E Noah disse pigramente: «Mi piacerebbe starmene qui. Mi piacerebbe starmene qui per sempre. Senza avere mai fame e senza essere mai triste. Starmene nell’acqua tutta la vita, a non far niente come un maiale nel fango».

E Tom, guardando le vette frastagliate di là dal fiume e i picchi aguzzi a valle: «Mai viste montagne così. Pare un paese morto. Pare fatto d’ossi di morto. Chissà se un giorno riusciamo a arrivare in qualche posto dove non tocca combattere colle pietre e le rocce. Avevo visto le fotografie d’un paese tutto in pianura e pieno di verde, e colle case bianche come dice Ma’. Ma’ sogna di starsene in una casa bianca. Mi sa che non c’è da nessuna parte quel paese lì. […]».

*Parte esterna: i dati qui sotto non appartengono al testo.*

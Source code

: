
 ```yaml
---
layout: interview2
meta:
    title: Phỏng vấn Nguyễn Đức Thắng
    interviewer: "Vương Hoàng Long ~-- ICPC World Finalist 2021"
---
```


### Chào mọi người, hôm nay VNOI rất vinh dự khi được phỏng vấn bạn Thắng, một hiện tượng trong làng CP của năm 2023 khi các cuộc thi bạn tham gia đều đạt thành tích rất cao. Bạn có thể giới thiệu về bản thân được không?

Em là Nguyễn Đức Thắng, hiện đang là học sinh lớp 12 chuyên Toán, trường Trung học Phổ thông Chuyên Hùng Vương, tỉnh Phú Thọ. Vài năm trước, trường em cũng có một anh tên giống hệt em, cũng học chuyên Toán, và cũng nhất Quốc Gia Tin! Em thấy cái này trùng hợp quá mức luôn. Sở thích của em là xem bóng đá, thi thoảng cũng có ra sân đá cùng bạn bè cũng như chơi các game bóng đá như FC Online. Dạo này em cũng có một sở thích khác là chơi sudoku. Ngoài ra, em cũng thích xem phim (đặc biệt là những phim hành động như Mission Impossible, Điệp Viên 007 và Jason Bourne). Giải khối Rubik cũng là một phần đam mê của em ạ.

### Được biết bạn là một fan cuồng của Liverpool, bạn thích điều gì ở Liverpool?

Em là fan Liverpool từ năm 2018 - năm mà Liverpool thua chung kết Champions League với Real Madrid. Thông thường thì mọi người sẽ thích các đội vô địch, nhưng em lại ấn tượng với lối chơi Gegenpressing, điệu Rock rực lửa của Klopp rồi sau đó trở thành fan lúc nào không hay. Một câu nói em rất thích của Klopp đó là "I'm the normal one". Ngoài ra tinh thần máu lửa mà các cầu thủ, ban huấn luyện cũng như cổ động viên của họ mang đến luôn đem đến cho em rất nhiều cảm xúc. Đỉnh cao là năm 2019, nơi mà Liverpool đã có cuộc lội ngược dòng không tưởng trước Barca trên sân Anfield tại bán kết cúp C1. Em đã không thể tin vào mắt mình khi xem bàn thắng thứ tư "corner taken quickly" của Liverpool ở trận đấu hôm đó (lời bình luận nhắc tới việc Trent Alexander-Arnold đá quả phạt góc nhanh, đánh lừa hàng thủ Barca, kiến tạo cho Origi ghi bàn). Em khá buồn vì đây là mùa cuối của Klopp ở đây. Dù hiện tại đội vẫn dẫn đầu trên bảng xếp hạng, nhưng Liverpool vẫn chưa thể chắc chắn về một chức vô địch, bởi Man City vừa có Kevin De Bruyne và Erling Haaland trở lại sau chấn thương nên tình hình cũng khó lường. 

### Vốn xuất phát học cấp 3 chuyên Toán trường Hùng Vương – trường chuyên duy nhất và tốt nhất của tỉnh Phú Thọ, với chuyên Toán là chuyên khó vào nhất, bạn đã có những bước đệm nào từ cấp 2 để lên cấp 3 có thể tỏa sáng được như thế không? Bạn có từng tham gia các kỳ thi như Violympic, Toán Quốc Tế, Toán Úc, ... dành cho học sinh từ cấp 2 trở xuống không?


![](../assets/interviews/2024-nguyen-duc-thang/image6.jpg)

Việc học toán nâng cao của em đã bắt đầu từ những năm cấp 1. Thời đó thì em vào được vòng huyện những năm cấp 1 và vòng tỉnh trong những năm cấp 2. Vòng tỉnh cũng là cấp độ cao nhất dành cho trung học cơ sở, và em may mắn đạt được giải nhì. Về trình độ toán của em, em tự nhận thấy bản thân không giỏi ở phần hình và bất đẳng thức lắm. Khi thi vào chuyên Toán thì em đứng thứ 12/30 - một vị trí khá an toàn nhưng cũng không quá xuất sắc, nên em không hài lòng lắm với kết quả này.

Pa’ disse: «Aspetta che arriviamo in California. Vedrai che bel posto». (Furore)

 

«Ma, accidenti, Dick. È semplicissimo» osservò. «[…] Una volta che siamo in Messico, una volta che abbiamo cominciato a darci da fare, laggiù, guadagneremo dei soldi. A palate».

«Come?»

«Come?…» cosa intendeva Dick? La domanda sbalordì Perry. Dopotutto, avevano discusso di tante e tali avventure. Caccia all’oro, immersioni in profondità alla ricerca di tesori affondati, questi erano solo due dei progetti che Perry aveva entusiasticamente proposto. E ce n’erano altri ancora. […] Ma delle molte risposte che avrebbe potuto dare, preferì rammentare a Dick il patrimonio che li attendeva sull’isola Cocos, un puntino di terra al largo della Costarica. (A sangue freddo)

 

Sulla strada, il migliore e il peggiore degli uomini viaggiano insieme. Non sono i valori morali ad accomunare coloro che decidono di mettersi on the road: sia l’onesta famiglia Joad sia i sadici assassini Dick e Perry intraprendono un viaggio su strada, ed è da qui che si sviluppa il legame tra romanzi diversi come Furore e A sangue freddo.

 

A Sangue Freddo 3

Foto di Stephen Shore, Oklahoma

 

Infatti, due aspetti fondamentali accomunano i protagonisti dei libri di Steinbeck e Capote: da un lato, come detto prima, la marginalità, dall’altro la ricerca incessante di una condizione di vita migliore. Ciò che rende simili tutti quelli che si mettono in viaggio è l’aspirazione alla felicità, per la quale si è disposti ad affrontare ostacoli continui, senza mai fermarsi lungo il percorso; è il motore con cui anche la Chevrolet più scassata d’America percorre miglia su miglia. Ma la ricerca della felicità, così importante da esser presente addirittura nella Dichiarazione di indipendenza americana, è una condizione che accomuna tutti gli uomini, non solo gli emarginati.

È così che torniamo al punto di partenza: Furore e A sangue freddo suscitarono scandalo perché rivelano che tutti gli uomini sono uguali, cioè che un contadino povero e semianalfabeta, un assassino spietato e il lettore sono legati dal desiderio inestinguibile di una vita migliore, magari di una terra promessa. Ma solo chi ha perso tutto è disposto a mettere in gioco la propria vita on the road; gli altri si limitano a guardare dalle finestre di abitazioni confortevoli e sicure. Grazie a Steinbeck e Capote, abbiamo la possibilità di uscire momentaneamente dalle nostre case, per mettere in discussione certezze e luoghi comuni.

 

Furore e A sangue freddo sono due romanzi che cercano di aderire il più possibile alla realtà, lasciando ben poco spazio alle metafore: terminata la lettura, il solo simbolo che ne emerge con contorni nitidi è quello della strada; è vecchio quanto l’origine degli Usa, ma non ha mai perso il potere di rivelare l’essenza dell’uomo.